The task:
Copy nothing but the lines below running from the line containing "pandemic strengthens Sanders's" through the line containing "country has reached that point yet.", both end lines included.
※ ※ ※
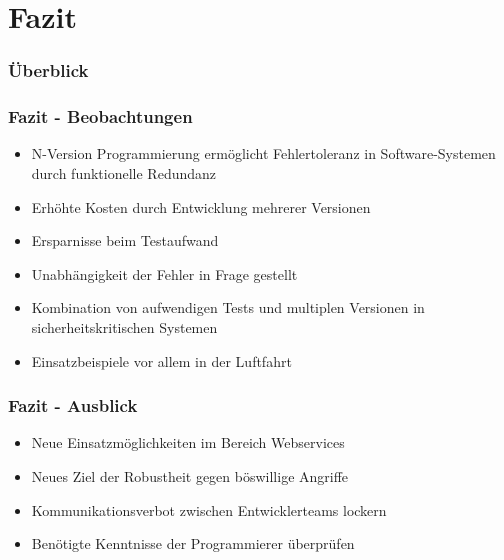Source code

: \section{Fazit}
\begin{frame}
	\frametitle{Überblick}
	\tableofcontents[currentsection]
\end{frame}
%
\begin{frame}
	\frametitle{Fazit - Beobachtungen}

	\begin{itemize}
		\item N-Version Programmierung ermöglicht Fehlertoleranz in Software-Systemen durch funktionelle Redundanz
		\item Erhöhte Kosten durch Entwicklung mehrerer Versionen
		\item Ersparnisse beim Testaufwand
		\item Unabhängigkeit der Fehler in Frage gestellt
		\item Kombination von aufwendigen Tests und multiplen Versionen in sicherheitskritischen Systemen		
		\item Einsatzbeispiele vor allem in der Luftfahrt
	\end{itemize}
\end{frame}
%
%
\begin{frame}
	\frametitle{Fazit - Ausblick}
	
	\begin{itemize}
		\item Neue Einsatzmöglichkeiten im Bereich Webservices
		\item Neues Ziel der Robustheit gegen böswillige Angriffe
		\item Kommunikationsverbot zwischen Entwicklerteams lockern
		\item Benötigte Kenntnisse der Programmierer überprüfen
	\end{itemize}
\end{frame}
%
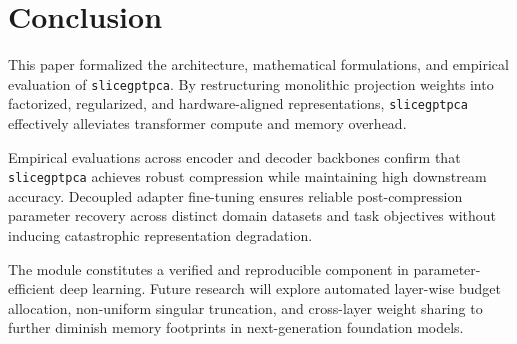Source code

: \section{Conclusion}
This paper formalized the architecture, mathematical formulations, and empirical evaluation of \texttt{slicegptpca}. By restructuring monolithic projection weights into factorized, regularized, and hardware-aligned representations, \texttt{slicegptpca} effectively alleviates transformer compute and memory overhead.

Empirical evaluations across encoder and decoder backbones confirm that \texttt{slicegptpca} achieves robust compression while maintaining high downstream accuracy. Decoupled adapter fine-tuning ensures reliable post-compression parameter recovery across distinct domain datasets and task objectives without inducing catastrophic representation degradation.

The module constitutes a verified and reproducible component in parameter-efficient deep learning. Future research will explore automated layer-wise budget allocation, non-uniform singular truncation, and cross-layer weight sharing to further diminish memory footprints in next-generation foundation models.
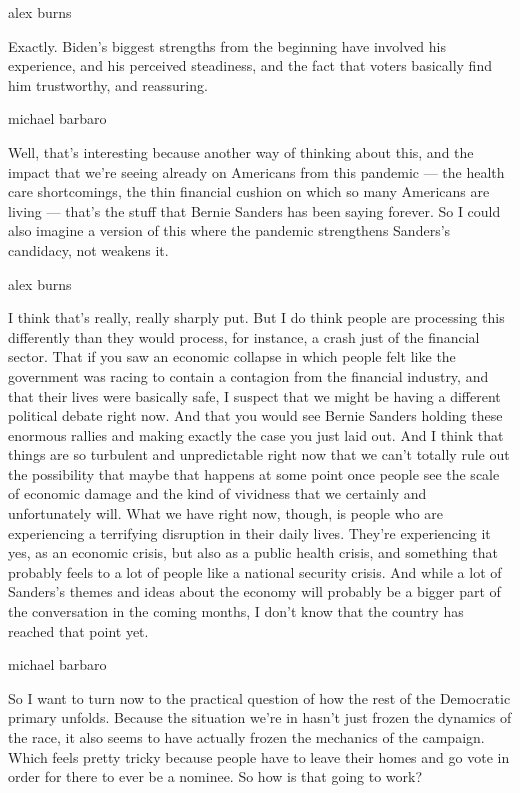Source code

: alex burns

Exactly. Biden's biggest strengths from the beginning have involved his
experience, and his perceived steadiness, and the fact that voters
basically find him trustworthy, and reassuring.

michael barbaro

Well, that's interesting because another way of thinking about this, and
the impact that we're seeing already on Americans from this pandemic ---
the health care shortcomings, the thin financial cushion on which so
many Americans are living --- that's the stuff that Bernie Sanders has
been saying forever. So I could also imagine a version of this where the
pandemic strengthens Sanders's candidacy, not weakens it.

alex burns

I think that's really, really sharply put. But I do think people are
processing this differently than they would process, for instance, a
crash just of the financial sector. That if you saw an economic collapse
in which people felt like the government was racing to contain a
contagion from the financial industry, and that their lives were
basically safe, I suspect that we might be having a different political
debate right now. And that you would see Bernie Sanders holding these
enormous rallies and making exactly the case you just laid out. And I
think that things are so turbulent and unpredictable right now that we
can't totally rule out the possibility that maybe that happens at some
point once people see the scale of economic damage and the kind of
vividness that we certainly and unfortunately will. What we have right
now, though, is people who are experiencing a terrifying disruption in
their daily lives. They're experiencing it yes, as an economic crisis,
but also as a public health crisis, and something that probably feels to
a lot of people like a national security crisis. And while a lot of
Sanders's themes and ideas about the economy will probably be a bigger
part of the conversation in the coming months, I don't know that the
country has reached that point yet.

michael barbaro

So I want to turn now to the practical question of how the rest of the
Democratic primary unfolds. Because the situation we're in hasn't just
frozen the dynamics of the race, it also seems to have actually frozen
the mechanics of the campaign. Which feels pretty tricky because people
have to leave their homes and go vote in order for there to ever be a
nominee. So how is that going to work?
※ ※ ※
Answer to the problem:
pandemic strengthens Sanders's candidacy, not weakens it.

alex burns

I think that's really, really sharply put. But I do think people are
processing this differently than they would process, for instance, a
crash just of the financial sector. That if you saw an economic collapse
in which people felt like the government was racing to contain a
contagion from the financial industry, and that their lives were
basically safe, I suspect that we might be having a different political
debate right now. And that you would see Bernie Sanders holding these
enormous rallies and making exactly the case you just laid out. And I
think that things are so turbulent and unpredictable right now that we
can't totally rule out the possibility that maybe that happens at some
point once people see the scale of economic damage and the kind of
vividness that we certainly and unfortunately will. What we have right
now, though, is people who are experiencing a terrifying disruption in
their daily lives. They're experiencing it yes, as an economic crisis,
but also as a public health crisis, and something that probably feels to
a lot of people like a national security crisis. And while a lot of
Sanders's themes and ideas about the economy will probably be a bigger
part of the conversation in the coming months, I don't know that the
country has reached that point yet.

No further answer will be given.